- _ABOUT THIS EXERCISE_
Below is a listing. Set down exactly the lines from the one containing "experiencing issues with" through the one containing "-s, --showliveplot", both ends included, and leave out the rest.

- _RECORDS FOR PROCESSING_
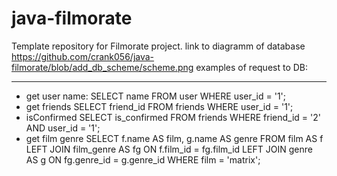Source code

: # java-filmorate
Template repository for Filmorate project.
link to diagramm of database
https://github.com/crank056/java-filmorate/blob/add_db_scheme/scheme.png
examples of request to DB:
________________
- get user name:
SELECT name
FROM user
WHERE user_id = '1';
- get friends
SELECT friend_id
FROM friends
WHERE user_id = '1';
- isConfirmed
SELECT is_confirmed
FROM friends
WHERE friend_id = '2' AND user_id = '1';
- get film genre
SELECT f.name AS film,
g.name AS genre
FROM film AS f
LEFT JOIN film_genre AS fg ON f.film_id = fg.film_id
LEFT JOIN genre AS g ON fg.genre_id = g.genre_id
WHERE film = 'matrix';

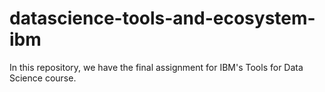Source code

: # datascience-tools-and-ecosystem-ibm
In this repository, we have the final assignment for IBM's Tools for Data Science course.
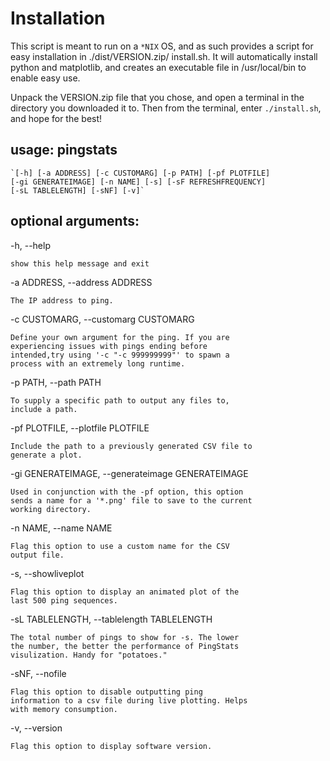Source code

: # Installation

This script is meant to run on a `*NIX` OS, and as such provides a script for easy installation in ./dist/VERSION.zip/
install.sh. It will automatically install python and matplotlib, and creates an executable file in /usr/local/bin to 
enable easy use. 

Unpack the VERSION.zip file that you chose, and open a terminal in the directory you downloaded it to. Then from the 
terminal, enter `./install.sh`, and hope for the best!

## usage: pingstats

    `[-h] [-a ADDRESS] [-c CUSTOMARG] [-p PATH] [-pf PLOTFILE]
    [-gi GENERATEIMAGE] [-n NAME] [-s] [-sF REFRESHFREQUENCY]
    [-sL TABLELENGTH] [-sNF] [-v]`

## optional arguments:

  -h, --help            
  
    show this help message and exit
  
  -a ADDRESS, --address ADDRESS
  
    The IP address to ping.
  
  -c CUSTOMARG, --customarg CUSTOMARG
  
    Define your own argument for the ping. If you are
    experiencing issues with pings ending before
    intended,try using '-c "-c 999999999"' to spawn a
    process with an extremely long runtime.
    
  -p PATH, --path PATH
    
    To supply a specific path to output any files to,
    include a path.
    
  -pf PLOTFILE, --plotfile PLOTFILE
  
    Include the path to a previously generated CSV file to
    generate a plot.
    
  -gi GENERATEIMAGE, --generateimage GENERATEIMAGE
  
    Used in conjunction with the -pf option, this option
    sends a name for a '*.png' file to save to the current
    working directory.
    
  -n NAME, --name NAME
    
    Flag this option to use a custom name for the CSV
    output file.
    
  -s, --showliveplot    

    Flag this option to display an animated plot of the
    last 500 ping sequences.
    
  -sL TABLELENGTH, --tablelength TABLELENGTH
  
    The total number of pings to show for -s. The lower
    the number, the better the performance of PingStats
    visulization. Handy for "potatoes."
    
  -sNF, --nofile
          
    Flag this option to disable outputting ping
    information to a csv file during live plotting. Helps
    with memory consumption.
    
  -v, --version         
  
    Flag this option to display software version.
==
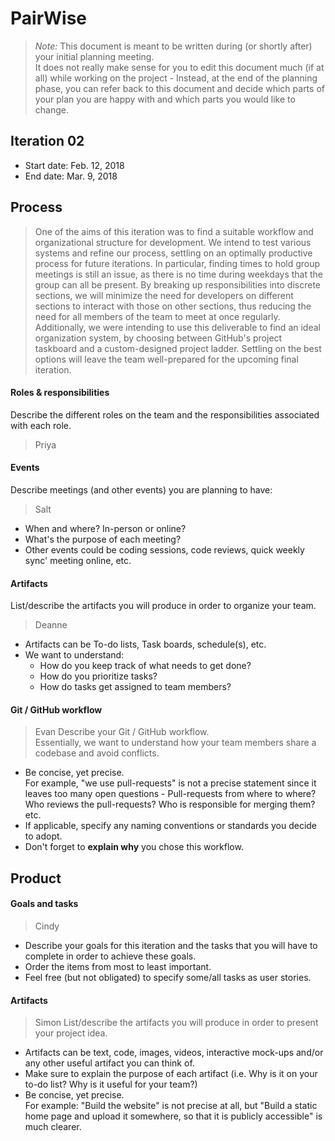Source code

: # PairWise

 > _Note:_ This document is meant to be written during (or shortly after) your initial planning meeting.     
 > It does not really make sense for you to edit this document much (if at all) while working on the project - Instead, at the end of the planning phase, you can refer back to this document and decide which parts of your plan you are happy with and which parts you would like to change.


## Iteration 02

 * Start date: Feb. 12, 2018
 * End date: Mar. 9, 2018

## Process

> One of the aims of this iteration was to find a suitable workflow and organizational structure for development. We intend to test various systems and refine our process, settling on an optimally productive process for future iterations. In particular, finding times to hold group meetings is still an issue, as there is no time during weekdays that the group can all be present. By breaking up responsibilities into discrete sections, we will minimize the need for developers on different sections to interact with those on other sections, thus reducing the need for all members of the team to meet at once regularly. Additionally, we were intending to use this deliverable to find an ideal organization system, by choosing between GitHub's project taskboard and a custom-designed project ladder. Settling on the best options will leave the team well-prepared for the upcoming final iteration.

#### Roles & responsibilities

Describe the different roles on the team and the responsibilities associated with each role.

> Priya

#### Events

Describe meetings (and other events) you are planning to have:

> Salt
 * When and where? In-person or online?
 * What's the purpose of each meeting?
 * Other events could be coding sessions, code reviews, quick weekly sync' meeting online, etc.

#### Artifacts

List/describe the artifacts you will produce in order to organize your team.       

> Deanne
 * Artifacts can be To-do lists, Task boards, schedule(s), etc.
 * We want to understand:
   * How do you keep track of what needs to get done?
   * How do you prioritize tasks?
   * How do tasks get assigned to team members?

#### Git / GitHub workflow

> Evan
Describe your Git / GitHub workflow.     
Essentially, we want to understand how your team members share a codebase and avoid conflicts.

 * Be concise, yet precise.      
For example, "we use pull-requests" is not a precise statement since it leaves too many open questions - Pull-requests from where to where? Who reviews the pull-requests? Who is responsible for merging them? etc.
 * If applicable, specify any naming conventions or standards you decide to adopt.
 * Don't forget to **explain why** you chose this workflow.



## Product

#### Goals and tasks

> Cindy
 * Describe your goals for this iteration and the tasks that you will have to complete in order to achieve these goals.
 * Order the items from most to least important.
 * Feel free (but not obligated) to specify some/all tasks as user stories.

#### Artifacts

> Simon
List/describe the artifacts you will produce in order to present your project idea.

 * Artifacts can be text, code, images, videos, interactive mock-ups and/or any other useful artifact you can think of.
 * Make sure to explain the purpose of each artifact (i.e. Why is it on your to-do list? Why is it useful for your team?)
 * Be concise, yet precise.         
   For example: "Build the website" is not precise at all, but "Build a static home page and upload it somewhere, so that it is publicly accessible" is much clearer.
* * *
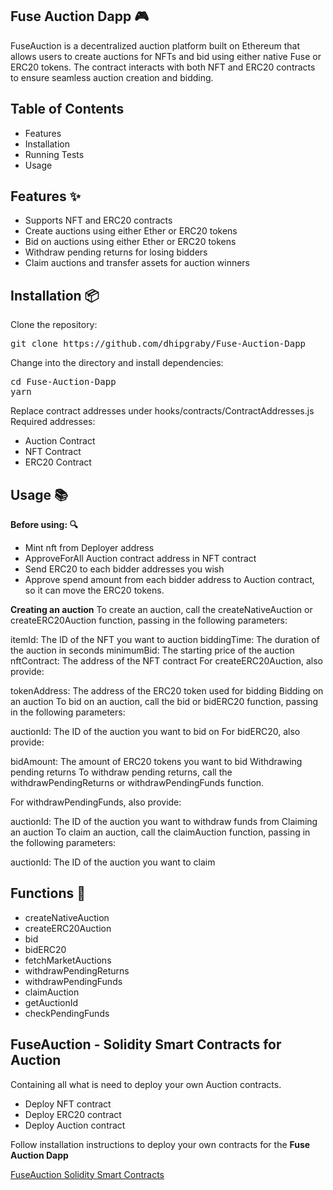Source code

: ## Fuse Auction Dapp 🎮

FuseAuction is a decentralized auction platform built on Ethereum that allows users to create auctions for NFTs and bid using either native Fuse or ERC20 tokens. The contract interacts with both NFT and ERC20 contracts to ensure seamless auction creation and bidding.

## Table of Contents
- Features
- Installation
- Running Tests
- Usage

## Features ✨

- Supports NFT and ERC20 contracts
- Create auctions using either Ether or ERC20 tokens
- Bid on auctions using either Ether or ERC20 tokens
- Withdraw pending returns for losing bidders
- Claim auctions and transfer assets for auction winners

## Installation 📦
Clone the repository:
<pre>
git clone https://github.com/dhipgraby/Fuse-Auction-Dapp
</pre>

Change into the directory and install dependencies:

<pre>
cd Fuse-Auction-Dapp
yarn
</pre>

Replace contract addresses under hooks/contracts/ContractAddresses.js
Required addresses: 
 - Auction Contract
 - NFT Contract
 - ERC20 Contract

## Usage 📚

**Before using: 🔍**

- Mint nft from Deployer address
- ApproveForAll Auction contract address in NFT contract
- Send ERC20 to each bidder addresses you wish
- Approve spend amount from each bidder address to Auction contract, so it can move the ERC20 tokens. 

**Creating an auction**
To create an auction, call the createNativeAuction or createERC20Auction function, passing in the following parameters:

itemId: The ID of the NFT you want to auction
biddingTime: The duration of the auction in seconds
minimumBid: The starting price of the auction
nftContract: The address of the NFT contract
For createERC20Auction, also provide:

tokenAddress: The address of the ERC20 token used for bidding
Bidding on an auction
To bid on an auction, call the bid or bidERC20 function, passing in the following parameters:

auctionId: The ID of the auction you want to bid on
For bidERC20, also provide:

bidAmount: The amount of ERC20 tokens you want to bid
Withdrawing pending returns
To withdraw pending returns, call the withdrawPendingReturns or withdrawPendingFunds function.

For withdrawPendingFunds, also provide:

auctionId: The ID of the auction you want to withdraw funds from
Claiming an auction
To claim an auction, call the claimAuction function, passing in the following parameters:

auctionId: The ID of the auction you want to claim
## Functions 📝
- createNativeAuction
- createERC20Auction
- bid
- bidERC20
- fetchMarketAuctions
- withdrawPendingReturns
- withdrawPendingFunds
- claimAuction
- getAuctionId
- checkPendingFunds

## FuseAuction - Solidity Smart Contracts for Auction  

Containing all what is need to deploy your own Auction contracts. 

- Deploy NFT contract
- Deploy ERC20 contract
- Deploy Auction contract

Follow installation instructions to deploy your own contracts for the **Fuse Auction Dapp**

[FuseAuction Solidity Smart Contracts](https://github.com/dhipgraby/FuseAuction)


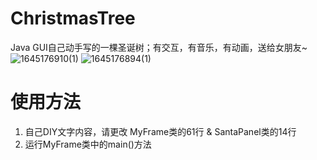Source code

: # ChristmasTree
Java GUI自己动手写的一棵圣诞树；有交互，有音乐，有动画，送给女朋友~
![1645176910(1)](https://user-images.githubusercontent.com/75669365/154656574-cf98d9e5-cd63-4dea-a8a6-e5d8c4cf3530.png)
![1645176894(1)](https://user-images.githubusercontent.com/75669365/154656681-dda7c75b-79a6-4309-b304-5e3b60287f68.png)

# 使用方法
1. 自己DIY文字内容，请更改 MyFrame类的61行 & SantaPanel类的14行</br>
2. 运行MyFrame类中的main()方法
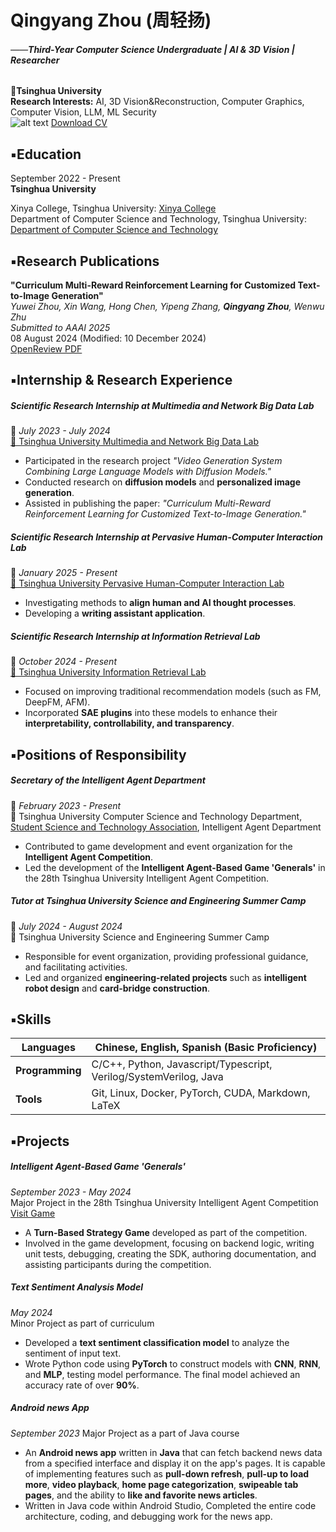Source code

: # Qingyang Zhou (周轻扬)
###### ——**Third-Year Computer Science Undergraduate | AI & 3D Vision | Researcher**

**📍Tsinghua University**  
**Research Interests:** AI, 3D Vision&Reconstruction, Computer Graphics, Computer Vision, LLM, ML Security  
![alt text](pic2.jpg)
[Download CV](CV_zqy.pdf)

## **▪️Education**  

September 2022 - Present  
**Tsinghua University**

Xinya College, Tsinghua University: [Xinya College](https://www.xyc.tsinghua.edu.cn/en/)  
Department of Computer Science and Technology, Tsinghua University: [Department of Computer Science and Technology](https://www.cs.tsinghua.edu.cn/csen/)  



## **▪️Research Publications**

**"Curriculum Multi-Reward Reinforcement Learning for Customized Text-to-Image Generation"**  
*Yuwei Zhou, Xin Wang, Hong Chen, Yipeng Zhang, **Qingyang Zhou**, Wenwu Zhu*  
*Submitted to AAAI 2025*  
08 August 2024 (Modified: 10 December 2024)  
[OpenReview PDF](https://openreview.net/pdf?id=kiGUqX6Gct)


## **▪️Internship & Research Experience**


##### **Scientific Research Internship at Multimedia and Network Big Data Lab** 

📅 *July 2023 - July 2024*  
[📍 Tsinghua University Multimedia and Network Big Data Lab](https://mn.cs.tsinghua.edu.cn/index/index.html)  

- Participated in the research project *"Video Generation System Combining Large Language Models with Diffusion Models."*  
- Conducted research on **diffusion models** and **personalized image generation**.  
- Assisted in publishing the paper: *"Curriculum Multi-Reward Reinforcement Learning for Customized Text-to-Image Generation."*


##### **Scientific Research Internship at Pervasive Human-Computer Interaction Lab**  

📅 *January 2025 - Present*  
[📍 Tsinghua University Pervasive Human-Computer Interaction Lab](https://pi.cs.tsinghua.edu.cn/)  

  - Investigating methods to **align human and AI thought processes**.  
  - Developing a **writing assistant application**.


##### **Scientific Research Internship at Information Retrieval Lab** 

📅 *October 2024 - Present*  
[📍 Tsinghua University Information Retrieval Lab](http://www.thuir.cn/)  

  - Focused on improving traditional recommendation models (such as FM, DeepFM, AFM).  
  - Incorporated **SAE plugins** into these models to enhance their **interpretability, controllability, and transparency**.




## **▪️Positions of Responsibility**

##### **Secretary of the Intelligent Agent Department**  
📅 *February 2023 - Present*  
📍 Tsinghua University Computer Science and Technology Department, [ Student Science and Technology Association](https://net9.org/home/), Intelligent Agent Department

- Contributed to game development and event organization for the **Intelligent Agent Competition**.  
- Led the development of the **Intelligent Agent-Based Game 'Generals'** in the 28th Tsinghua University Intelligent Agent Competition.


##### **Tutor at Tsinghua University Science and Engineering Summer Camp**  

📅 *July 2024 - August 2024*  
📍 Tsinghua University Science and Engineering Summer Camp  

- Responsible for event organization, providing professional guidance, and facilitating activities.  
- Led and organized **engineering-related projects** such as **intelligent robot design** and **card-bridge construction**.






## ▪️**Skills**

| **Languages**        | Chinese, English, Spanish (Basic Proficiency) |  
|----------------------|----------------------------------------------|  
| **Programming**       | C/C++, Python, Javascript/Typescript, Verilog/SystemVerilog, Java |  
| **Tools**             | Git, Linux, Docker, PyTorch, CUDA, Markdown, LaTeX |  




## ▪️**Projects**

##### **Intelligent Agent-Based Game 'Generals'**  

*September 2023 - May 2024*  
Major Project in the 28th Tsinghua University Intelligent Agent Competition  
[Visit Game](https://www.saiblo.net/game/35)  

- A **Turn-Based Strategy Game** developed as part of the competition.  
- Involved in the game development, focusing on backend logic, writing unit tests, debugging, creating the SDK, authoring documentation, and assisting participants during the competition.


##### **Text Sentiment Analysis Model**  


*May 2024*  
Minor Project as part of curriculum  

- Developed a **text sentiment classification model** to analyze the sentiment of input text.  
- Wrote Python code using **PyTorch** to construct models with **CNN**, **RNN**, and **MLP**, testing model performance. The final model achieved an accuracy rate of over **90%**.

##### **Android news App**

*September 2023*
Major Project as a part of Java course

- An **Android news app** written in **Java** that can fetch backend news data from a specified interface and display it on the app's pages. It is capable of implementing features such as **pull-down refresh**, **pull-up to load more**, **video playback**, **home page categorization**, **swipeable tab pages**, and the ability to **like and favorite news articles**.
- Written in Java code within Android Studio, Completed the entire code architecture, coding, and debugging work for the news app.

- _RESPONSE BELOW_
    experiencing issues with pings ending before
    intended,try using '-c "-c 999999999"' to spawn a
    process with an extremely long runtime.
    
  -p PATH, --path PATH
    
    To supply a specific path to output any files to,
    include a path.
    
  -pf PLOTFILE, --plotfile PLOTFILE
  
    Include the path to a previously generated CSV file to
    generate a plot.
    
  -gi GENERATEIMAGE, --generateimage GENERATEIMAGE
  
    Used in conjunction with the -pf option, this option
    sends a name for a '*.png' file to save to the current
    working directory.
    
  -n NAME, --name NAME
    
    Flag this option to use a custom name for the CSV
    output file.
    
  -s, --showliveplot    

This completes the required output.